Stocks jolted higher Monday in response to the “deal” in Washington, while bonds took it on the chin. That theme lasted the entire week, although the momentum behind the move faded into Friday. Gold moved up in sympathy with stocks initially, but then suffered what seemed to be a temporary setback when the Fed minutes revealed that QE could possibly end as soon as June 2013 – a preposterous claim in our book, not worthy of discussion here. On the positive side, gold regained over half its losses by midday Friday while holding the line to a slow but steady technical advancement. Meanwhile, we’re moving toward larger ($85 billion/month), not smaller, Fed purchases in the weeks ahead.
U.S. economic data took a backseat to the events unfolding in Washington, but the data can’t and won’t be ignored indefinitely. Lately, the data has been skewed and/or dismissed for reasons pertaining to Hurricane Sandy and/or the fiscal cliff. While the former may have improved the data for a while, the latter is merely a reflection of extant economic imbalances – imbalances that higher taxes will serve to amplify in the near term.

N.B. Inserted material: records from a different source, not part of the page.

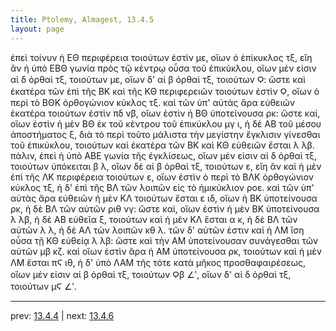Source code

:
 ```yaml
---
title: Ptolemy, Almagest, 13.4.5
layout: page
---
```


ἐπεὶ τοίνυν ἡ ΕΘ περιφέρεια τοιούτων ἐστὶν με, οἵων ὁ ἐπίκυκλος τξ, εἴη ἂν ἡ ὑπὸ ΕΒΘ γωνία πρὸς τῷ κέντρῳ οὖσα τοῦ ἐπικύκλου, οἵων μέν εἰσιν αἱ δ ὀρθαὶ τξ, τοιούτων με, οἵων δ' αἱ β ὀρθαὶ τξ, τοιούτων Ϙ: ὥστε καὶ ἑκατέρα τῶν ἐπὶ τῆς ΒΚ καὶ τῆς ΚΘ περιφερειῶν τοιούτων ἐστὶν Ϙ, οἵων ὁ περὶ τὸ ΒΘΚ ὀρθογώνιον κύκλος τξ. καὶ τῶν ὑπ' αὐτὰς ἄρα εὐθειῶν ἑκατέρα τοιούτων ἐστὶν πδ νβ, οἵων ἐστὶν ἡ ΒΘ ὑποτείνουσα ρκ: ὥστε καί, οἵων ἐστὶν ἡ μὲν ΒΘ ἐκ τοῦ κέντρου τοῦ ἐπικύκλου μγ ι, ἡ δὲ ΑΒ τοῦ μέσου ἀποστήματος ξ, διὰ τὸ περὶ τοῦτο μάλιστα τὴν μεγίστην ἔγκλισιν γίνεσθαι τοῦ ἐπικύκλου, τοιούτων καὶ ἑκατέρα τῶν ΒΚ καὶ ΚΘ εὐθειῶν ἔσται λ λβ. πάλιν, ἐπεὶ ἡ ὑπὸ ΑΒΕ γωνία τῆς ἐγκλίσεως, οἵων μέν εἰσιν αἱ δ ὀρθαὶ τξ, τοιούτων ὑπόκειται β λ, οἵων δὲ αἱ β ὀρθαὶ τξ, τοιούτων ε, εἴη ἂν καὶ ἡ μὲν ἐπὶ τῆς ΛΚ περιφέρεια τοιούτων ε, οἵων ἐστὶν ὁ περὶ τὸ ΒΛΚ ὀρθογώνιον κύκλος τξ, ἡ δ' ἐπὶ τῆς ΒΛ τῶν λοιπῶν εἰς τὸ ἡμικύκλιον ροε. καὶ τῶν ὑπ' αὐτὰς ἄρα εὐθειῶν ἡ μὲν ΚΛ τοιούτων ἔσται ε ιδ, οἵων ἡ ΒΚ ὑποτείνουσα ρκ, ἡ δὲ ΒΛ τῶν αὐτῶν ριθ νγ: ὥστε καί, οἵων ἐστὶν ἡ μὲν ΒΚ ὑποτείνουσα λ λβ, ἡ δὲ ΑΒ εὐθεῖα ξ, τοιούτων καὶ ἡ μὲν ΚΛ ἔσται α κ, ἡ δὲ ΒΛ τῶν αὐτῶν λ λ, ἡ δὲ ΑΛ τῶν λοιπῶν κθ λ. τῶν δ' αὐτῶν ἐστιν καὶ ἡ ΛΜ ἴση οὖσα τῇ ΚΘ εὐθείᾳ λ λβ: ὥστε καὶ τὴν ΑΜ ὑποτείνουσαν συνάγεσθαι τῶν αὐτῶν μβ κζ. καὶ οἵων ἐστὶν ἄρα ἡ ΑΜ ὑποτείνουσα ρκ, τοιούτων καὶ ἡ μὲν ΛΜ ἔσται πϚ ιθ, ἡ δ' ὑπὸ ΛΑΜ τῆς τότε κατὰ μῆκος προσθαφαιρέσεως, οἵων μέν εἰσιν αἱ β ὀρθαὶ τξ, τοιούτων Ϙβ ∠ʹ, οἵων δ' αἱ δ ὀρθαὶ τξ, τοιούτων μϚ ∠ʹ. 

---

prev: [13.4.4](../13.4.4/) | next: [13.4.6](../13.4.6/)

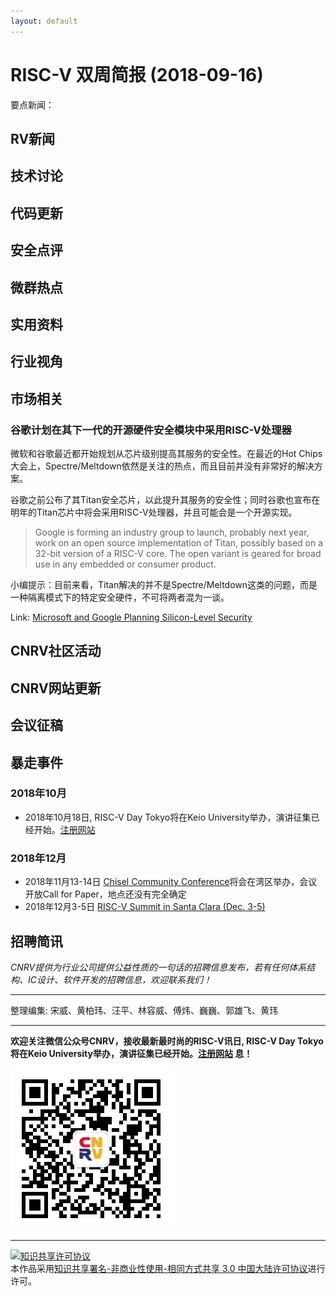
 ```yaml
---
layout: default
---
```


# RISC-V 双周简报 (2018-09-16)

要点新闻：

## RV新闻


## 技术讨论



## 代码更新

## 安全点评

## 微群热点

## 实用资料

## 行业视角

## 市场相关

### 谷歌计划在其下一代的开源硬件安全模块中采用RISC-V处理器

微软和谷歌最近都开始规划从芯片级别提高其服务的安全性。在最近的Hot Chips大会上，Spectre/Meltdown依然是关注的热点，而且目前并没有非常好的解决方案。

谷歌之前公布了其Titan安全芯片，以此提升其服务的安全性；同时谷歌也宣布在明年的Titan芯片中将会采用RISC-V处理器，并且可能会是一个开源实现。

> Google is forming an industry group to launch, probably next year, work on an open source implementation of Titan, possibly based on a 32-bit version of a RISC-V core. The open variant is geared for broad use in any embedded or consumer product.

小编提示：目前来看，Titan解决的并不是Spectre/Meltdown这类的问题，而是一种隔离模式下的特定安全硬件，不可将两者混为一谈。

Link: [Microsoft and Google Planning Silicon-Level Security](https://www.eetasia.com/news/article/18082202-microsoft-and-google-planning-silicon-level-security)

## CNRV社区活动

## CNRV网站更新

## 会议征稿


## 暴走事件

### 2018年10月

- 2018年10月18日, RISC-V Day Tokyo将在Keio University举办，演讲征集已经开始。[注册网站](https://tmt.knect365.com/risc-v-day-tokyo/)

### 2018年12月

- 2018年11月13-14日 [Chisel Community Conference](https://chisel.eecs.berkeley.edu/blog/?p=200)将会在湾区举办，会议开放Call for Paper，地点还没有完全确定
- 2018年12月3-5日 [RISC-V Summit in Santa Clara (Dec. 3-5)](http://cts.businesswire.com/ct/CT?id=smartlink&url=https%3A%2F%2Ftmt.knect365.com%2Frisc-v-summit%2F&esheet=51792917&newsitemid=20180423005251&lan=en-US&anchor=RISC-V+Summit+in+Santa+Clara&index=4&md5=88ca965085b5b1b9b6ea996333f27e44)

## 招聘简讯

_CNRV提供为行业公司提供公益性质的一句话的招聘信息发布，若有任何体系结构、IC设计、软件开发的招聘信息，欢迎联系我们！_

----

整理编集: 宋威、黄柏玮、汪平、林容威、傅炜、巍巍、郭雄飞、黄玮

----

**欢迎关注微信公众号CNRV，接收最新最时尚的RISC-V讯日, RISC-V Day Tokyo将在Keio University举办，演讲征集已经开始。[注册网站](https://tmt.knect365.com/risc-v-day-tokyo/)
息！**

![CNRV微信公众号](/assets/images/cnrv_qr.png)

----

<a rel="license" href="http://creativecommons.org/licenses/by-nc-sa/3.0/cn/"><img alt="知识共享许可协议" style="border-width:0" src="https://i.creativecommons.org/l/by-nc-sa/3.0/cn/80x15.png" /></a><br />本作品采用<a rel="license" href="http://creativecommons.org/licenses/by-nc-sa/3.0/cn/">知识共享署名-非商业性使用-相同方式共享 3.0 中国大陆许可协议</a>进行许可。

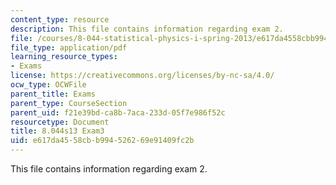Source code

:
 ```yaml
---
content_type: resource
description: This file contains information regarding exam 2.
file: /courses/8-044-statistical-physics-i-spring-2013/e617da4558cbb994526269e91409fc2b_MIT8_044S14_exam3_03.pdf
file_type: application/pdf
learning_resource_types:
- Exams
license: https://creativecommons.org/licenses/by-nc-sa/4.0/
ocw_type: OCWFile
parent_title: Exams
parent_type: CourseSection
parent_uid: f21e39bd-ca8b-7aca-233d-05f7e986f52c
resourcetype: Document
title: 8.044s13 Exam3
uid: e617da45-58cb-b994-5262-69e91409fc2b
---
```

This file contains information regarding exam 2.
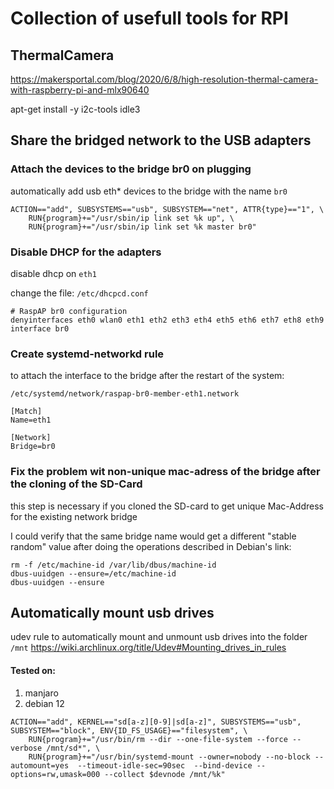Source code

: # Collection of usefull tools for RPI


## ThermalCamera

https://makersportal.com/blog/2020/6/8/high-resolution-thermal-camera-with-raspberry-pi-and-mlx90640

apt-get install -y i2c-tools idle3



## Share the bridged network to the USB adapters

### Attach the devices to the bridge br0 on plugging

automatically add usb eth* devices to the bridge with the name `br0`

```
ACTION=="add", SUBSYSTEMS=="usb", SUBSYSTEM=="net", ATTR{type}=="1", \
    RUN{program}+="/usr/sbin/ip link set %k up", \
    RUN{program}+="/usr/sbin/ip link set %k master br0"    
```


### Disable DHCP for the adapters

disable dhcp on `eth1`

change the file: `/etc/dhcpcd.conf`

```
# RaspAP br0 configuration
denyinterfaces eth0 wlan0 eth1 eth2 eth3 eth4 eth5 eth6 eth7 eth8 eth9
interface br0
```

### Create systemd-networkd rule

to attach the interface to the bridge after the restart of the system:

`/etc/systemd/network/raspap-br0-member-eth1.network`

```
[Match]
Name=eth1

[Network]
Bridge=br0

```


### Fix the problem wit non-unique mac-adress of the bridge after the cloning of the SD-Card

this step is necessary if you cloned the SD-card to get unique Mac-Address for the existing network bridge

I could verify that the same bridge name would get a different "stable random" value after doing the operations described in Debian's link:

```
rm -f /etc/machine-id /var/lib/dbus/machine-id
dbus-uuidgen --ensure=/etc/machine-id
dbus-uuidgen --ensure
```







## Automatically mount usb drives

udev rule to automatically mount and unmount usb drives into the folder `/mnt`
https://wiki.archlinux.org/title/Udev#Mounting_drives_in_rules

#### Tested on:
1. manjaro
2. debian 12

```
ACTION=="add", KERNEL=="sd[a-z][0-9]|sd[a-z]", SUBSYSTEMS=="usb", SUBSYSTEM=="block", ENV{ID_FS_USAGE}=="filesystem", \
    RUN{program}+="/usr/bin/rm --dir --one-file-system --force --verbose /mnt/sd*", \
    RUN{program}+="/usr/bin/systemd-mount --owner=nobody --no-block --automount=yes  --timeout-idle-sec=90sec  --bind-device --options=rw,umask=000 --collect $devnode /mnt/%k"
```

Underemployment (U6) in the U.S., although improved from crisis levels, is still notably higher (14.4% for Dec) than at any point in the last 18 years. And job creation remains critically lower than the 250,000 jobs needed per month for a legitimate “recovery” to be declared – non-farm payrolls were 155,000 for December.
With the economy still on shaky ground and Congress standing ready to take the path of least resistance (i.e., more debt and limited cuts), it’s hard for us to see the Fed taking a back seat this year when it comes to monetizing. Thirty-year Treasury rates have been leaping higher lately (up over 60 basis points from the lows), and are perhaps sensing a funding crisis ahead at the government level. If left untouched by the Fed, they will throw the economic “recovery” into a decisive tailspin. Whatever the case, in the coming weeks we’ll be following the Treasury market closely to mark what could be a subtle end to a nearly three-decade bull market in fixed income.
Fiscal Cliff Deal Highlights:
U.S. Budget Deficit 2012: $1.141 trillion (including -$82 billion estimate for December)
- Senate passes bill Tuesday morning (89 – 8); House passes bill Tues night (257 – 167). Bill set to raise $620 billion in revenue via tax increases (estimated to satisfy a little over half the deficit).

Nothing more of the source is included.